Voltei de férias recentemente e nas minhas andanças incluí Berlim no roteiro, cidade que havia visitado uma única vez, em outubro de 1989, dias antes de o famigerado muro vir abaixo. Em vez de uma cidade dividida, desta vez encontrei uma cidade integrada, pulsante e majestosa em suas edificações e largas avenidas, e com arte por todo canto. Berlim hoje é uma metrópole jovem e arejada, mas não permite que nenhum de seus cidadãos esqueça que ela já foi sombria, sisuda e criminosa. Alienação, nem pensar. Sua história está não apenas dentro de museus, mas escancarada nas ruas.
Três exemplos.
Desde o início do verão europeu (até 03/10), ao lado do Parlamento e à beira do rio Spree, é possível sentar à noite nos degraus de uma escadaria ao ar livre para assistir, por 30 minutos, a projeção de um gigantesco vídeo que destaca os fatos políticos desde o fim do século 19, passando pela República de Weimar, o período nazista, a Segunda Guerra Mundial e a divisão da Alemanha, até chegar à reunificação. Tudo com muita música, luzes e tradução simultânea em 10 idiomas, via aplicativo. Turistas e moradores formam uma mesma plateia: informal e interessada em olhar para trás para continuar avançando.
Na Bernauerstrasse (rua Bernauer), um bom pedaço do muro continua erguido junto a fotos de todos os que morreram tentando atravessá-lo, e a poucos metros está o Centro de Informações com filmes e depoimentos de quem vivenciou a divisão dos lados (oriental e ocidental) e de como isso impactou o cotidiano da cidade. Nas fachadas dos prédios do bairro, painéis impressionantes registram a incredulidade de quem acordou na manhã de 13 de agosto de 1961 separado de seus familiares e amigos.
E o Memorial dos Judeus Assassinados na Europa também está a céu aberto: são mais de dois mil monolitos de concreto numa grande área ao lado do Portão de Bradenburgo, como se fosse um cemitério, porém sem que haja nome ou foto das vítimas: o que desconcerta é o solo desnivelado, que faz com que a gente se sinta meio tonto ao percorrer os estreitos corredores entre os blocos. A sensação de desconforto é proposital, planejada pelos arquitetos.

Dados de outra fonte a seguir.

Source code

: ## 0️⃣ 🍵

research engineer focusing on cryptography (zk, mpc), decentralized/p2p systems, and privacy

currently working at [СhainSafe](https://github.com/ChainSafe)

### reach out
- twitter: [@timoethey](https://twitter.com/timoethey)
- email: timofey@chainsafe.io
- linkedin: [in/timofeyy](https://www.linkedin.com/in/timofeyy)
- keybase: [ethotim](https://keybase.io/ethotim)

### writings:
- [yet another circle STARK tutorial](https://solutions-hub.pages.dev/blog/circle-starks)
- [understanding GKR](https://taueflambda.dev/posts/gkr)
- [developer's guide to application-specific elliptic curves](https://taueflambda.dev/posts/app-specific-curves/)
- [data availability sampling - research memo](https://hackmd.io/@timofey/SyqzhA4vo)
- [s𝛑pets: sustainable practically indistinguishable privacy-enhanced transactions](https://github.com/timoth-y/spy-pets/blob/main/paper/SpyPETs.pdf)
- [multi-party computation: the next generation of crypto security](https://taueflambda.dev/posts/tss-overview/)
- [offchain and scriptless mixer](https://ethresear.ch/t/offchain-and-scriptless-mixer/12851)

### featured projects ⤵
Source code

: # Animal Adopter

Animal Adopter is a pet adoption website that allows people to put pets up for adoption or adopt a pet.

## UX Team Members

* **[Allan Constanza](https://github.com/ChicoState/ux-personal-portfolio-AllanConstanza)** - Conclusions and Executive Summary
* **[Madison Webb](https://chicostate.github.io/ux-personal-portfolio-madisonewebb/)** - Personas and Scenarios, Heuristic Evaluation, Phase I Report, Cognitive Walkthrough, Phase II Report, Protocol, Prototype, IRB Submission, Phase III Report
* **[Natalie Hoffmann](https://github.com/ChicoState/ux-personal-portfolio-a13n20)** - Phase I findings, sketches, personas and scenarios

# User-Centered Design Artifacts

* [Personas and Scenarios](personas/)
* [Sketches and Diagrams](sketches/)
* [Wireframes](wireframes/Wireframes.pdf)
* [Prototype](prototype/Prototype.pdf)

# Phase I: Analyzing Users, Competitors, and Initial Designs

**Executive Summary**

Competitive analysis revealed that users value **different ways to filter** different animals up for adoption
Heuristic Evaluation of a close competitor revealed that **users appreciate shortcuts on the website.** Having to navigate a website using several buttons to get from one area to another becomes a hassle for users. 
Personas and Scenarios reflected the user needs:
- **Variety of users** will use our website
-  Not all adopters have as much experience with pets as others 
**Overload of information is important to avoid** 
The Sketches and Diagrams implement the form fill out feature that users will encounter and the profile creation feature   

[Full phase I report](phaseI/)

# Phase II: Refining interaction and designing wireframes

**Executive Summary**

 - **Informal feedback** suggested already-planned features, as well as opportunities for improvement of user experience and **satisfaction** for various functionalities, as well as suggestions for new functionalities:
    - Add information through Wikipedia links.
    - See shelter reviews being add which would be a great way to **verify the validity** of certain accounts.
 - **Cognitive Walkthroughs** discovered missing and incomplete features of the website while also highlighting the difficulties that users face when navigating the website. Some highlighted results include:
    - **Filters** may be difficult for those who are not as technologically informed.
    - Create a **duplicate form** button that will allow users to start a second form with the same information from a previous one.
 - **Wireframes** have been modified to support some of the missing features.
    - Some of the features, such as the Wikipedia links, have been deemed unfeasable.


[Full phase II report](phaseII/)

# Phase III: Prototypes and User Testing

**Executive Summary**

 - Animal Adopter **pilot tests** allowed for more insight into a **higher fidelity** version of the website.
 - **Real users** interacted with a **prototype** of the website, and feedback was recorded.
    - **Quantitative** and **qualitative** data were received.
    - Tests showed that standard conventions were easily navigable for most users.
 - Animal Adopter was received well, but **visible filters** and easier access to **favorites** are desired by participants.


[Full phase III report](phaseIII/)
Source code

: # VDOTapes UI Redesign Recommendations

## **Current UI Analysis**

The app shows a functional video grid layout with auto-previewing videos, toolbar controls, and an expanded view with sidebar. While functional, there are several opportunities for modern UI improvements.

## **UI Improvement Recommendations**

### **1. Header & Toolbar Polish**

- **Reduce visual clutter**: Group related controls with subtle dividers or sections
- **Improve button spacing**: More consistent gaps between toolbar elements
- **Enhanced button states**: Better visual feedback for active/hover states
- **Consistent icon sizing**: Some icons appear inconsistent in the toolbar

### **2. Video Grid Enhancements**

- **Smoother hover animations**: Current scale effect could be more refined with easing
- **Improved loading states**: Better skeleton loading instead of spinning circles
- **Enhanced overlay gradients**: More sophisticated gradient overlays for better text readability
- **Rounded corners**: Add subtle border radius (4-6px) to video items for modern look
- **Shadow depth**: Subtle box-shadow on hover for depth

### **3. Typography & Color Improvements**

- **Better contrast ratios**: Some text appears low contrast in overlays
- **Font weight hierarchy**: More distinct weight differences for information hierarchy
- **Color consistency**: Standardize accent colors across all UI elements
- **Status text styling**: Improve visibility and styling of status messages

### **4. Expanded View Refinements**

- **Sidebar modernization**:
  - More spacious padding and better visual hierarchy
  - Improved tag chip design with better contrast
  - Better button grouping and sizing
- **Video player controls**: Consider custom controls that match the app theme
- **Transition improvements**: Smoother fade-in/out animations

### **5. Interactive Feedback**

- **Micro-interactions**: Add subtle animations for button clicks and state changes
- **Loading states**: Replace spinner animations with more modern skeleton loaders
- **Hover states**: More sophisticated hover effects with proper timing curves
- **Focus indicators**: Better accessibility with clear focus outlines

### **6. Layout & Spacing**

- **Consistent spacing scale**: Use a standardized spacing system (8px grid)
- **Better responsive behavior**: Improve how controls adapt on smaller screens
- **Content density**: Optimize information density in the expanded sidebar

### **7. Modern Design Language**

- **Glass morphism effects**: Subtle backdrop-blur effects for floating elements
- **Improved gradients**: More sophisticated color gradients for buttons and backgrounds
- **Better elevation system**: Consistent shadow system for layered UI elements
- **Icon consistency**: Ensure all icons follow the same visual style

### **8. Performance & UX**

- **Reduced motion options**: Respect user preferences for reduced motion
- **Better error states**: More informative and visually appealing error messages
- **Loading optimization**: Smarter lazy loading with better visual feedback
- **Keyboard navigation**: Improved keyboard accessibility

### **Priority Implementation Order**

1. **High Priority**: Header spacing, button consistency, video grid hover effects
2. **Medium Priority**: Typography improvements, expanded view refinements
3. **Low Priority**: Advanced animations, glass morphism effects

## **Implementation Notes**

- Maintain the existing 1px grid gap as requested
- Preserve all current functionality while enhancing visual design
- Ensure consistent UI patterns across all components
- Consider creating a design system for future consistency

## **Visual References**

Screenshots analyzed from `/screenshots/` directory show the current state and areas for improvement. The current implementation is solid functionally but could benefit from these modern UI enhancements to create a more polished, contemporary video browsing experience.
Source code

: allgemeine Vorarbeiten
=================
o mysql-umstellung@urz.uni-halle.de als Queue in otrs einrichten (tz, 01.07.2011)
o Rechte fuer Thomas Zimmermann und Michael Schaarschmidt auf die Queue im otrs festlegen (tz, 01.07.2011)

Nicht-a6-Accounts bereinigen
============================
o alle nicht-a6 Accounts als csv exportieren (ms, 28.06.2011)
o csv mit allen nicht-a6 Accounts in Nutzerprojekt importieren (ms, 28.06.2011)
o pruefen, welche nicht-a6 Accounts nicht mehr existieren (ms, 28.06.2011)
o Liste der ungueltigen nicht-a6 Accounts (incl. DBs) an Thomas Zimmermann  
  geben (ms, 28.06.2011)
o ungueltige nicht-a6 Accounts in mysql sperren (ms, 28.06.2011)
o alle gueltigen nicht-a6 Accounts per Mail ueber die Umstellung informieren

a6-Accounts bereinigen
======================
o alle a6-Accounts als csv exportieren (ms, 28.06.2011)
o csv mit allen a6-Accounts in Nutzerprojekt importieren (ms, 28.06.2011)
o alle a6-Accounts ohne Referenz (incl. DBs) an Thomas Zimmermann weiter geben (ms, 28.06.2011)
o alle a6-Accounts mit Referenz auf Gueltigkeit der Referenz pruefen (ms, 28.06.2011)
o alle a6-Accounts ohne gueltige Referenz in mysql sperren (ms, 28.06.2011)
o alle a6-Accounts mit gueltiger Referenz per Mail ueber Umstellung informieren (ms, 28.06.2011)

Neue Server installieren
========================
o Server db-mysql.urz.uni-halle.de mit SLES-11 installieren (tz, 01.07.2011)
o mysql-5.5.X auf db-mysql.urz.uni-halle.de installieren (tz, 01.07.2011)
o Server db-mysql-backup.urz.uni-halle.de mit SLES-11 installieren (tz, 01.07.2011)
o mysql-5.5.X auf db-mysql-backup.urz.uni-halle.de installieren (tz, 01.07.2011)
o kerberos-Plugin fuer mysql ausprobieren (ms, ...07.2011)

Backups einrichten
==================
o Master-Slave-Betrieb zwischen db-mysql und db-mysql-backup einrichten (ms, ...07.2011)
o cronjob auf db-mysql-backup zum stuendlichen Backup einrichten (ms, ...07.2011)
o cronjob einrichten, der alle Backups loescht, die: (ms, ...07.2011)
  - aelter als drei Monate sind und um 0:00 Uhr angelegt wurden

Do que se conclui: o chão em que pisamos, não apenas nesse Memorial em Berlim, mas no planeta inteiro e especialmente no Brasil, está cada vez mais instável, fazendo com que a gente caminhe meio grogue. A vertigem só aumenta. Onde foi parar a segurança de um mundo mais tolerante, mais unido pelas causas sociais e menos violento? Que fim levou a solidez da justiça e do bom senso? Estamos regredindo ao tempo das cavernas, grunhindo uns para os outros e abrindo um espaço enorme para a ignorância se instalar. Entre outros motivos, por total desprezo ao passado e por falta de memória. Quem não é abalado, se torna arrogante.